Hygiene for the youngest calves is a four-stage process: the calving shed, the colostrum, the cubicle and the livestock farmer. Wilbert Swinkels is young cattle ­specialist at Agrifirm and cannot emphasise often enough that hygiene is essential in preventing diseases such as calf diarrhoea.

Clean calves

It all starts before the calf is actually born. ‘Make sure the rear end of the cow is thoroughly clean and ensure a thick layer of straw in the calving shed. A single splash of manure can be enough to infect a calf,’ he explained. Following the birth and the disinfection of the umbilicus the next stage is colostrum. ‘That too must be obtained hygienically’, he continued. ‘Is the mini milker clean? And what about the cow’s udder?

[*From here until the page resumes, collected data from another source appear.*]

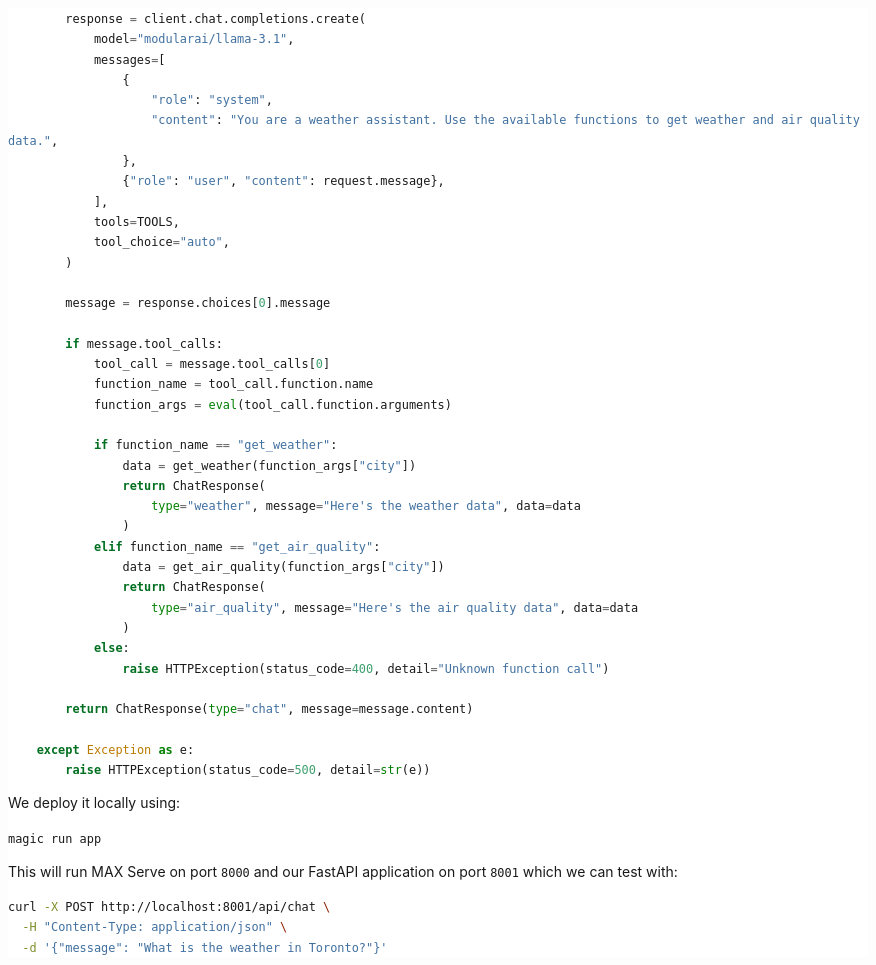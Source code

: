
 ```python
        response = client.chat.completions.create(
            model="modularai/llama-3.1",
            messages=[
                {
                    "role": "system",
                    "content": "You are a weather assistant. Use the available functions to get weather and air quality data.",
                },
                {"role": "user", "content": request.message},
            ],
            tools=TOOLS,
            tool_choice="auto",
        )

        message = response.choices[0].message

        if message.tool_calls:
            tool_call = message.tool_calls[0]
            function_name = tool_call.function.name
            function_args = eval(tool_call.function.arguments)

            if function_name == "get_weather":
                data = get_weather(function_args["city"])
                return ChatResponse(
                    type="weather", message="Here's the weather data", data=data
                )
            elif function_name == "get_air_quality":
                data = get_air_quality(function_args["city"])
                return ChatResponse(
                    type="air_quality", message="Here's the air quality data", data=data
                )
            else:
                raise HTTPException(status_code=400, detail="Unknown function call")

        return ChatResponse(type="chat", message=message.content)

    except Exception as e:
        raise HTTPException(status_code=500, detail=str(e))
```

We deploy it locally using:

```bash
magic run app
```

This will run MAX Serve on port `8000` and our FastAPI application on port `8001` which we can test with:

```bash
curl -X POST http://localhost:8001/api/chat \
  -H "Content-Type: application/json" \
  -d '{"message": "What is the weather in Toronto?"}'
```
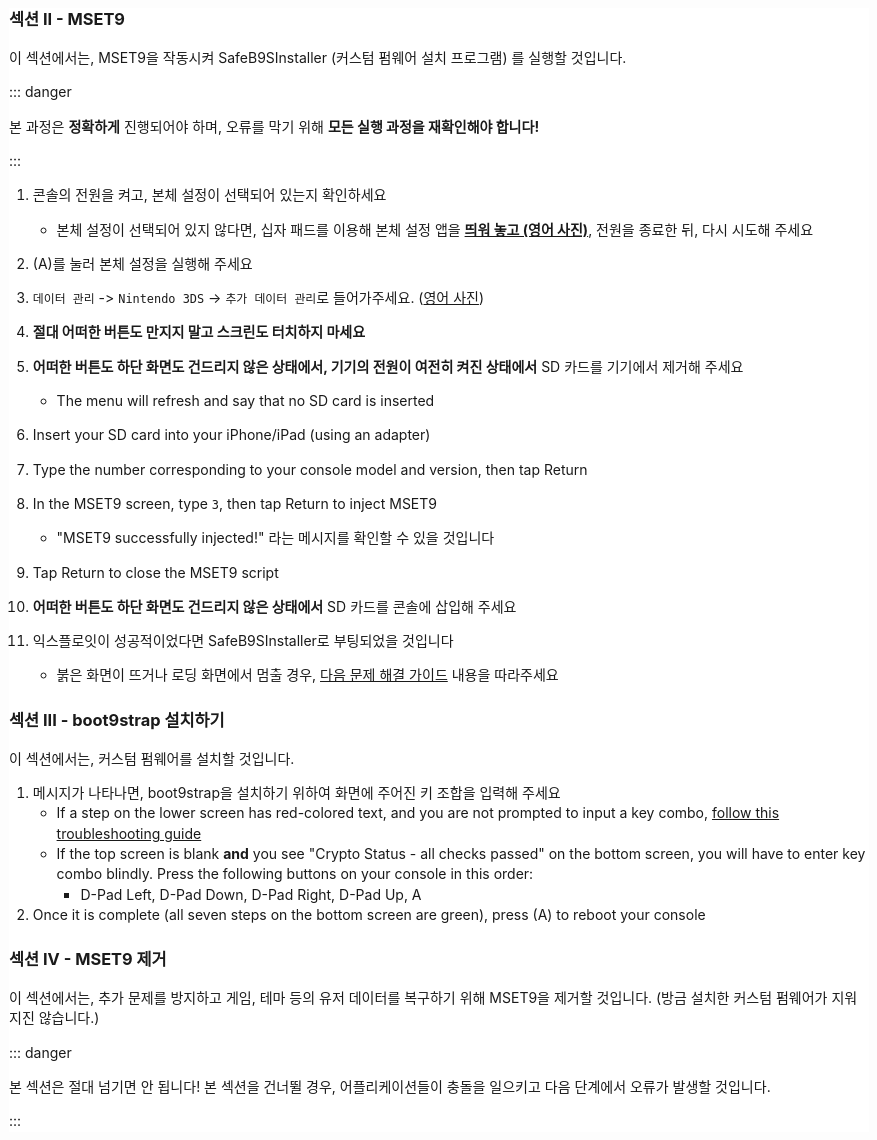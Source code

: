 ### 섹션 II - MSET9

이 섹션에서는, MSET9을 작동시켜 SafeB9SInstaller (커스텀 펌웨어 설치 프로그램) 를 실행할 것입니다.

::: danger

본 과정은 **정확하게** 진행되어야 하며, 오류를 막기 위해 **모든 실행 과정을 재확인해야 합니다!**

:::

1. 콘솔의 전원을 켜고, 본체 설정이 선택되어 있는지 확인하세요
    - 본체 설정이 선택되어 있지 않다면, 십자 패드를 이용해 본체 설정 앱을 **[띄워 놓고 (영어 사진)](/images/screenshots/mset9/hover-settings.png)**, 전원을 종료한 뒤, 다시 시도해 주세요
2. (A)를 눌러 본체 설정을 실행해 주세요
3. `데이터 관리` -> `Nintendo 3DS` -> `추가 데이터 관리`로 들어가주세요. ([영어 사진](/images/screenshots/mset9/settings-extdata.png))
4. **절대 어떠한 버튼도 만지지 말고 스크린도 터치하지 마세요**
5. **어떠한 버튼도 하단 화면도 건드리지 않은 상태에서, 기기의 전원이 여전히 켜진 상태에서** SD 카드를 기기에서 제거해 주세요
    - The menu will refresh and say that no SD card is inserted
6. Insert your SD card into your iPhone/iPad (using an adapter)



1. Type the number corresponding to your console model and version, then tap Return
2. In the MSET9 screen, type `3`, then tap Return to inject MSET9
    - "MSET9 successfully injected!" 라는 메시지를 확인할 수 있을 것입니다
3. Tap Return to close the MSET9 script
4. **어떠한 버튼도 하단 화면도 건드리지 않은 상태에서** SD 카드를 콘솔에 삽입해 주세요
5. 익스플로잇이 성공적이었다면 SafeB9SInstaller로 부팅되었을 것입니다
    - 붉은 화면이 뜨거나 로딩 화면에서 멈출 경우, [다음 문제 해결 가이드](troubleshooting-mset9) 내용을 따라주세요

### 섹션 III - boot9strap 설치하기

이 섹션에서는, 커스텀 펌웨어를 설치할 것입니다.

1. 메시지가 나타나면, boot9strap을 설치하기 위하여 화면에 주어진 키 조합을 입력해 주세요
    - If a step on the lower screen has red-colored text, and you are not prompted to input a key combo, [follow this troubleshooting guide](troubleshooting-mset9#sighaxed-firm-was-not-installed-check-lower-screen-for-more-info)
    - If the top screen is blank **and** you see "Crypto Status - all checks passed" on the bottom screen, you will have to enter key combo blindly. Press the following buttons on your console in this order:
        - D-Pad Left, D-Pad Down, D-Pad Right, D-Pad Up, A
2. Once it is complete (all seven steps on the bottom screen are green), press (A) to reboot your console



### 섹션 IV - MSET9 제거

이 섹션에서는, 추가 문제를 방지하고 게임, 테마 등의 유저 데이터를 복구하기 위해 MSET9을 제거할 것입니다. (방금 설치한 커스텀 펌웨어가 지워지진 않습니다.)

::: danger

본 섹션은 절대 넘기면 안 됩니다! 본 섹션을 건너뛸 경우, 어플리케이션들이 충돌을 일으키고 다음 단계에서 오류가 발생할 것입니다.

:::

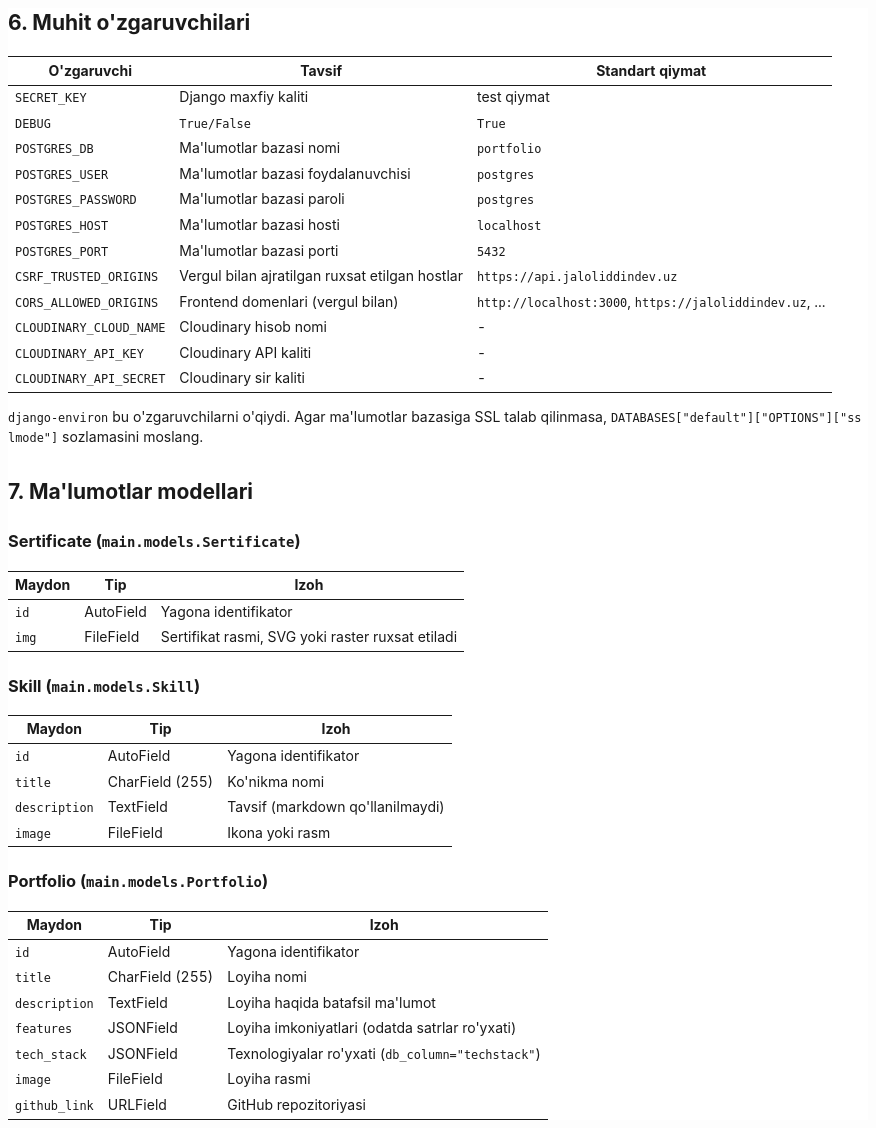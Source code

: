 ## 6. Muhit o'zgaruvchilari
| O'zgaruvchi             | Tavsif                                        | Standart qiymat |
|-------------------------|-----------------------------------------------|-----------------|
| `SECRET_KEY`            | Django maxfiy kaliti                          | test qiymat     |
| `DEBUG`                 | `True/False`                                  | `True`          |
| `POSTGRES_DB`           | Ma'lumotlar bazasi nomi                       | `portfolio`     |
| `POSTGRES_USER`         | Ma'lumotlar bazasi foydalanuvchisi            | `postgres`      |
| `POSTGRES_PASSWORD`     | Ma'lumotlar bazasi paroli                     | `postgres`      |
| `POSTGRES_HOST`         | Ma'lumotlar bazasi hosti                      | `localhost`     |
| `POSTGRES_PORT`         | Ma'lumotlar bazasi porti                      | `5432`          |
| `CSRF_TRUSTED_ORIGINS`  | Vergul bilan ajratilgan ruxsat etilgan hostlar| `https://api.jaloliddindev.uz` |
| `CORS_ALLOWED_ORIGINS`  | Frontend domenlari (vergul bilan)             | `http://localhost:3000`, `https://jaloliddindev.uz`, ... |
| `CLOUDINARY_CLOUD_NAME` | Cloudinary hisob nomi                         | -               |
| `CLOUDINARY_API_KEY`    | Cloudinary API kaliti                         | -               |
| `CLOUDINARY_API_SECRET` | Cloudinary sir kaliti                         | -               |

`django-environ` bu o'zgaruvchilarni o'qiydi. Agar ma'lumotlar bazasiga SSL talab qilinmasa, `DATABASES["default"]["OPTIONS"]["sslmode"]` sozlamasini moslang.

## 7. Ma'lumotlar modellari
### Sertificate (`main.models.Sertificate`)
| Maydon | Tip | Izoh |
|--------|-----|------|
| `id`   | AutoField | Yagona identifikator |
| `img`  | FileField | Sertifikat rasmi, SVG yoki raster ruxsat etiladi |

### Skill (`main.models.Skill`)
| Maydon | Tip | Izoh |
|--------|-----|------|
| `id`          | AutoField | Yagona identifikator |
| `title`       | CharField (255) | Ko'nikma nomi |
| `description` | TextField | Tavsif (markdown qo'llanilmaydi) |
| `image`       | FileField | Ikona yoki rasm |

### Portfolio (`main.models.Portfolio`)
| Maydon | Tip | Izoh |
|--------|-----|------|
| `id`            | AutoField | Yagona identifikator |
| `title`         | CharField (255) | Loyiha nomi |
| `description`   | TextField | Loyiha haqida batafsil ma'lumot |
| `features`      | JSONField | Loyiha imkoniyatlari (odatda satrlar ro'yxati) |
| `tech_stack`    | JSONField | Texnologiyalar ro'yxati (`db_column="techstack"`) |
| `image`         | FileField | Loyiha rasmi |
| `github_link`   | URLField | GitHub repozitoriyasi |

You do not want to introduce pathogens to the calf, with the colostrum.’

Clean and disinfected

For hygienic rearing, the cubicles must be cleaned and disinfected. ‘Place the cubicle in sunlight for a few days; that is the very best form of disinfection there is.’ Clean your buckets after feeding, he added. Also remember any milk residue on the inside of the teat. Store your buckets hung upside down.’ When the calves enter the group pen after 14 days, hygiene is important too. ‘Take the 30 second test,’ suggested Wilbert. ‘Kneel on the straw in the pen for 30 seconds. When you stand up, your overall should still be clean and dry.’ If you keep straw within easy reach, it is easy to spread more. ‘Even if you take all these measures, watch out for indicators of possible diarrhoea in the pen, and along the walls.’

Work at fly prevention

As well as guaranteeing hygiene for the calf and its environment, it is also important to maintain personal hygiene, too. ‘Put on clean overalls and footwear whenever you visit the calves, and work at fly prevention. This will help prevent pathogens being transferred from one calf to another.’